Lee stated that the public needs a system that quickly directs patients to the right facility, not just the nearest one. She emphasized prioritizing accurate triage and coordination over forcing patient acceptance.

Essential and Emergency Care Avoidance: Diminishing Authority, Increasing Responsibility
Lee attributed the avoidance of essential and emergency care to reduced autonomy. She noted that as medical staff’s decision-making power shrinks, their responsibilities grow. Facing potential penalties for not meeting insurance review criteria, coupled with stricter regulations and legal risks, medical professionals are forced into defensive practices.
Lee’s first bill in the Assembly aimed at criminal immunity for emergency medical services. She stated that the fear on the ground won’t dissipate while unavoidable adverse outcomes face criminal charges, advocating for viewing healthcare as a self-sustaining ecosystem rather than a government control tool.
Lee criticized the government’s plan to expand medical school enrollment, saying it lacks a comprehensive vision for addressing healthcare workforce needs.
She warned that simply increasing numbers without a holistic healthcare plan considering utilization patterns, insurance finances, and educational capacity could breed more distrust.
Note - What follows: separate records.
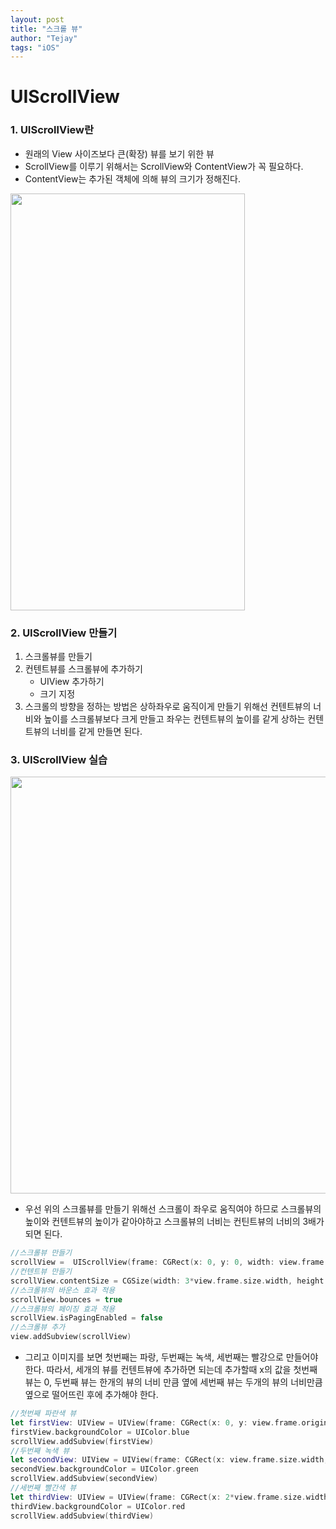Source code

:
```yaml
---
layout: post
title: "스크롤 뷰"
author: "Tejay"
tags: "iOS"
---
```


# UIScrollView

### 1. UIScrollView란

- 원래의 View 사이즈보다 큰(확장) 뷰를 보기 위한 뷰
- ScrollView를 이루기 위해서는 ScrollView와 ContentView가 꼭 필요하다.
- ContentView는 추가된 객체에 의해 뷰의 크기가 정해진다.

<img src="https://simajune.github.io/img/posting/ScrollView.png" width="375px" height="667px"/>



### 2. UIScrollView 만들기

1. 스크롤뷰를 만들기
2. 컨텐트뷰를 스크롤뷰에 추가하기
   - UIView 추가하기
   - 크기 지정
3. 스크롤의 방향을 정하는 방법은 상하좌우로 움직이게 만들기 위해선 컨텐트뷰의 너비와 높이를 스크롤뷰보다 크게 만들고 좌우는 컨텐트뷰의 높이를 같게 상하는 컨텐트뷰의 너비를 같게 만들면 된다.



### 3. UIScrollView 실습

<img src="https://simajune.github.io/img/posting/ScrollView1.png" width="1125px" height="667px"/>

- 우선 위의 스크롤뷰를 만들기 위해선 스크롤이 좌우로 움직여야 하므로 스크롤뷰의 높이와 컨텐트뷰의 높이가 같아야하고 스크롤뷰의 너비는 컨틴트뷰의 너비의 3배가 되면 된다.

```swift
//스크롤뷰 만들기
scrollView =  UIScrollView(frame: CGRect(x: 0, y: 0, width: view.frame.size.width, height: view.frame.size.height))
//컨텐트뷰 만들기
scrollView.contentSize = CGSize(width: 3*view.frame.size.width, height: view.frame.size.height)
//스크롤뷰의 바운스 효과 적용
scrollView.bounces = true
//스크롤뷰의 페이징 효과 적용
scrollView.isPagingEnabled = false
//스크롤뷰 추가
view.addSubview(scrollView)
```

- 그리고 이미지를 보면 첫번째는 파랑, 두번째는 녹색, 세번째는 빨강으로 만들어야한다. 따라서, 세개의 뷰를 컨텐트뷰에 추가하면 되는데 추가할때 x의 값을 첫번째 뷰는 0, 두번째 뷰는 한개의 뷰의 너비 만큼 옆에 세번째 뷰는 두개의 뷰의 너비만큼 옆으로 떨어뜨린 후에 추가해야 한다.

```swift
//첫번째 파란색 뷰
let firstView: UIView = UIView(frame: CGRect(x: 0, y: view.frame.origin.y, width: view.frame.size.width, height: view.frame.size.height))
firstView.backgroundColor = UIColor.blue
scrollView.addSubview(firstView)
//두번째 녹색 뷰        
let secondView: UIView = UIView(frame: CGRect(x: view.frame.size.width, y: view.frame.origin.y, width: view.frame.size.width, height: view.frame.size.height))
secondView.backgroundColor = UIColor.green
scrollView.addSubview(secondView)
//세번째 빨간색 뷰        
let thirdView: UIView = UIView(frame: CGRect(x: 2*view.frame.size.width, y: view.frame.origin.y, width: view.frame.size.width, height: view.frame.size.height))
thirdView.backgroundColor = UIColor.red
scrollView.addSubview(thirdView)
```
Given the looming health insurance deficit, Lee called for a decade-long financial forecast detailing government healthcare commitments. Without this, merely boosting personnel could perpetuate structural issues in essential care.
Biotech and Healthcare Regulation: The Need for Flexible, Negative Regulation
Lee advocated for transitioning biotech and digital healthcare regulations to a more flexible, negative approach. She said that the current system of preemptive regulations can’t keep pace with rapidly evolving global technologies. For internationally validated technologies, Lee suggested allowing limited market use followed by post-implementation evaluation.
She cited Germany’s model, which pre-approves qualifying digital therapeutics, evaluates real-world data, then decides on coverage. Ineffective treatments are removed, while proven ones receive coverage, Lee explained.
Lee also highlighted the U.S. system’s pre-change plans (PCCP) for continually updating technologies like digital therapeutics, allowing pre-approval of certain updates. She stressed the need for regulations to adapt to rapid technological progress.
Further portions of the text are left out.